Exactly as written, output each of the lines below, with no images.

● ● ● ●

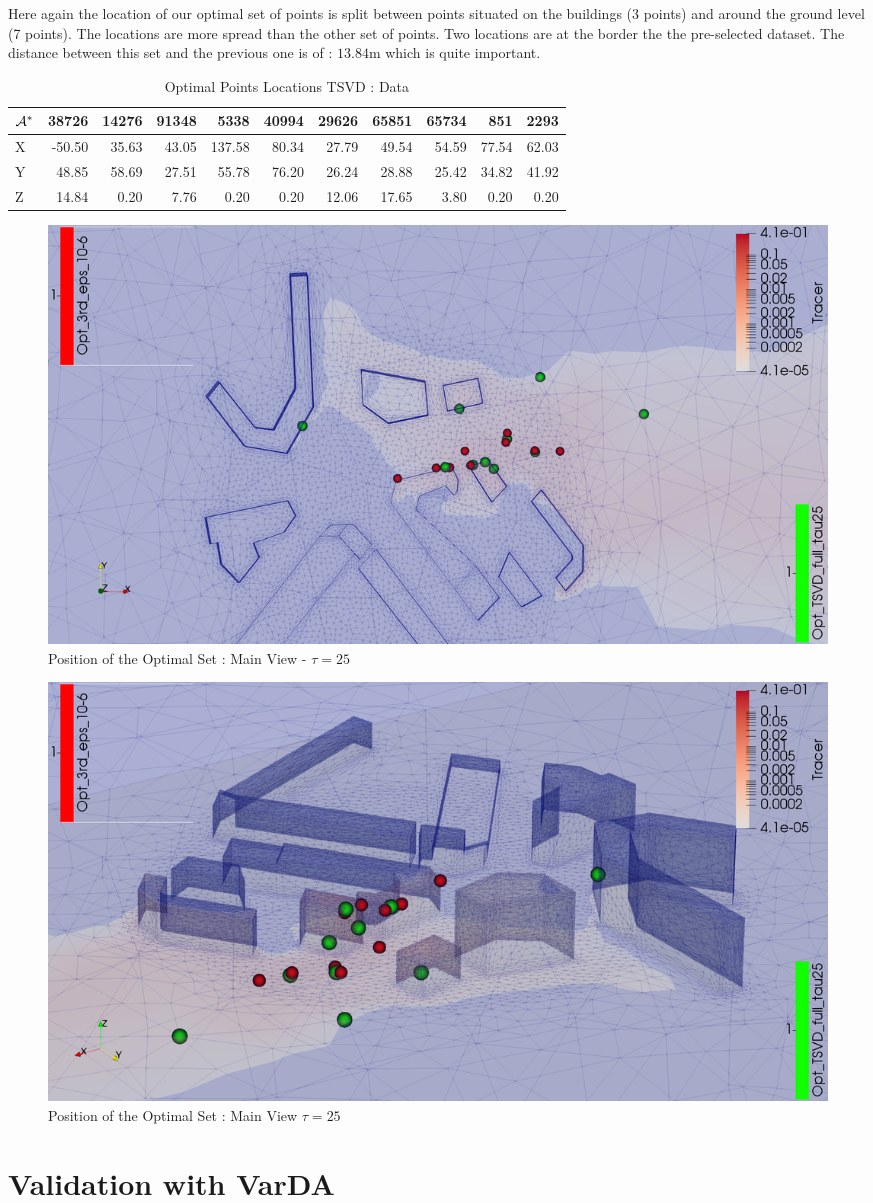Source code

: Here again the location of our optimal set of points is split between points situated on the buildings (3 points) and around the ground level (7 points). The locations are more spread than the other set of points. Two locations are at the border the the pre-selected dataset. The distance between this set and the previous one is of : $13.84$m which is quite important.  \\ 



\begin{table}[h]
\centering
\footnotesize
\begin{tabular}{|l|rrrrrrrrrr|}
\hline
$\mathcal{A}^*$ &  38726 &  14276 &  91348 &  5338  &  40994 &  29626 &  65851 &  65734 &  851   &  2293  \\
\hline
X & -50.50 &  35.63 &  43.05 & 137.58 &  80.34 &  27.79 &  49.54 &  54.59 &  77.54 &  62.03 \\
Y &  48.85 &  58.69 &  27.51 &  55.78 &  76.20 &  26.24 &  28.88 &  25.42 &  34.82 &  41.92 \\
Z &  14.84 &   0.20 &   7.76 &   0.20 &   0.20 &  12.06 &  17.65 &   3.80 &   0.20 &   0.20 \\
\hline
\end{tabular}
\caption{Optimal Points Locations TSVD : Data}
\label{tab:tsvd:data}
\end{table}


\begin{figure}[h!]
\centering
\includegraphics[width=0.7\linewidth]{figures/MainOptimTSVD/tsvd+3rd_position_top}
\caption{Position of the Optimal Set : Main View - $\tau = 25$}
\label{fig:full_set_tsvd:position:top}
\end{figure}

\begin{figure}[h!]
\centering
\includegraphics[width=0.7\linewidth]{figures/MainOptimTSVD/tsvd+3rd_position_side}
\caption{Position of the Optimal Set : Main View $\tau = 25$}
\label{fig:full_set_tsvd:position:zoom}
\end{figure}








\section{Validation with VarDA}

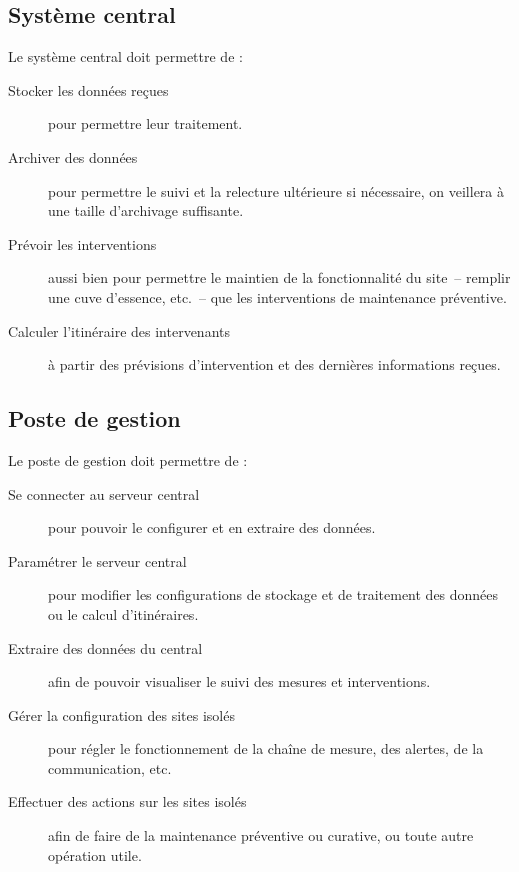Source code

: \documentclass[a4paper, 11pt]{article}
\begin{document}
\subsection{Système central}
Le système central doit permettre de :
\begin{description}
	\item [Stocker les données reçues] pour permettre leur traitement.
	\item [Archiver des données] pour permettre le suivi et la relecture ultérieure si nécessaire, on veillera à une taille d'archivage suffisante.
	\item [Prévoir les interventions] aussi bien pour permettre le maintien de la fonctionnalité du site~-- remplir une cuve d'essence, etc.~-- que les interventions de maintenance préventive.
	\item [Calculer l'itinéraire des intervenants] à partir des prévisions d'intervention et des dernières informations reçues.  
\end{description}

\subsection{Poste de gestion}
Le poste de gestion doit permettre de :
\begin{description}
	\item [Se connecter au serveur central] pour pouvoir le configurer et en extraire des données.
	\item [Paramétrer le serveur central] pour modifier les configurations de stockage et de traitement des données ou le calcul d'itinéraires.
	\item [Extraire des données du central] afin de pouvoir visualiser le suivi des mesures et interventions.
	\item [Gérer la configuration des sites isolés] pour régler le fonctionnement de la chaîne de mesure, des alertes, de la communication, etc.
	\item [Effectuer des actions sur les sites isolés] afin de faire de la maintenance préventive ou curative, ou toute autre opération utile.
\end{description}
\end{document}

● ● ● ●

Solution to the exercise:
Source code

: Here again the location of our optimal set of points is split between points situated on the buildings (3 points) and around the ground level (7 points). The locations are more spread than the other set of points. Two locations are at the border the the pre-selected dataset. The distance between this set and the previous one is of : $13.84$m which is quite important.  \\ 



\begin{table}[h]
\centering
\footnotesize
\begin{tabular}{|l|rrrrrrrrrr|}
\hline
$\mathcal{A}^*$ &  38726 &  14276 &  91348 &  5338  &  40994 &  29626 &  65851 &  65734 &  851   &  2293  \\
\hline
X & -50.50 &  35.63 &  43.05 & 137.58 &  80.34 &  27.79 &  49.54 &  54.59 &  77.54 &  62.03 \\
Y &  48.85 &  58.69 &  27.51 &  55.78 &  76.20 &  26.24 &  28.88 &  25.42 &  34.82 &  41.92 \\
Z &  14.84 &   0.20 &   7.76 &   0.20 &   0.20 &  12.06 &  17.65 &   3.80 &   0.20 &   0.20 \\
\hline
\end{tabular}
\caption{Optimal Points Locations TSVD : Data}
\label{tab:tsvd:data}
\end{table}


\begin{figure}[h!]
\centering
\includegraphics[width=0.7\linewidth]{figures/MainOptimTSVD/tsvd+3rd_position_top}
\caption{Position of the Optimal Set : Main View - $\tau = 25$}
\label{fig:full_set_tsvd:position:top}
\end{figure}

\begin{figure}[h!]
\centering
\includegraphics[width=0.7\linewidth]{figures/MainOptimTSVD/tsvd+3rd_position_side}
\caption{Position of the Optimal Set : Main View $\tau = 25$}
\label{fig:full_set_tsvd:position:zoom}
\end{figure}








\section{Validation with VarDA}

Source code

: \documentclass[a4paper, 11pt]{article}
\begin{document}
\subsection{Système central}
Le système central doit permettre de :
\begin{description}
	\item [Stocker les données reçues] pour permettre leur traitement.
	\item [Archiver des données] pour permettre le suivi et la relecture ultérieure si nécessaire, on veillera à une taille d'archivage suffisante.
	\item [Prévoir les interventions] aussi bien pour permettre le maintien de la fonctionnalité du site~-- remplir une cuve d'essence, etc.~-- que les interventions de maintenance préventive.
	\item [Calculer l'itinéraire des intervenants] à partir des prévisions d'intervention et des dernières informations reçues.  
\end{description}

\subsection{Poste de gestion}
Le poste de gestion doit permettre de :
\begin{description}
	\item [Se connecter au serveur central] pour pouvoir le configurer et en extraire des données.
	\item [Paramétrer le serveur central] pour modifier les configurations de stockage et de traitement des données ou le calcul d'itinéraires.
	\item [Extraire des données du central] afin de pouvoir visualiser le suivi des mesures et interventions.
	\item [Gérer la configuration des sites isolés] pour régler le fonctionnement de la chaîne de mesure, des alertes, de la communication, etc.
	\item [Effectuer des actions sur les sites isolés] afin de faire de la maintenance préventive ou curative, ou toute autre opération utile.
\end{description}
\end{document}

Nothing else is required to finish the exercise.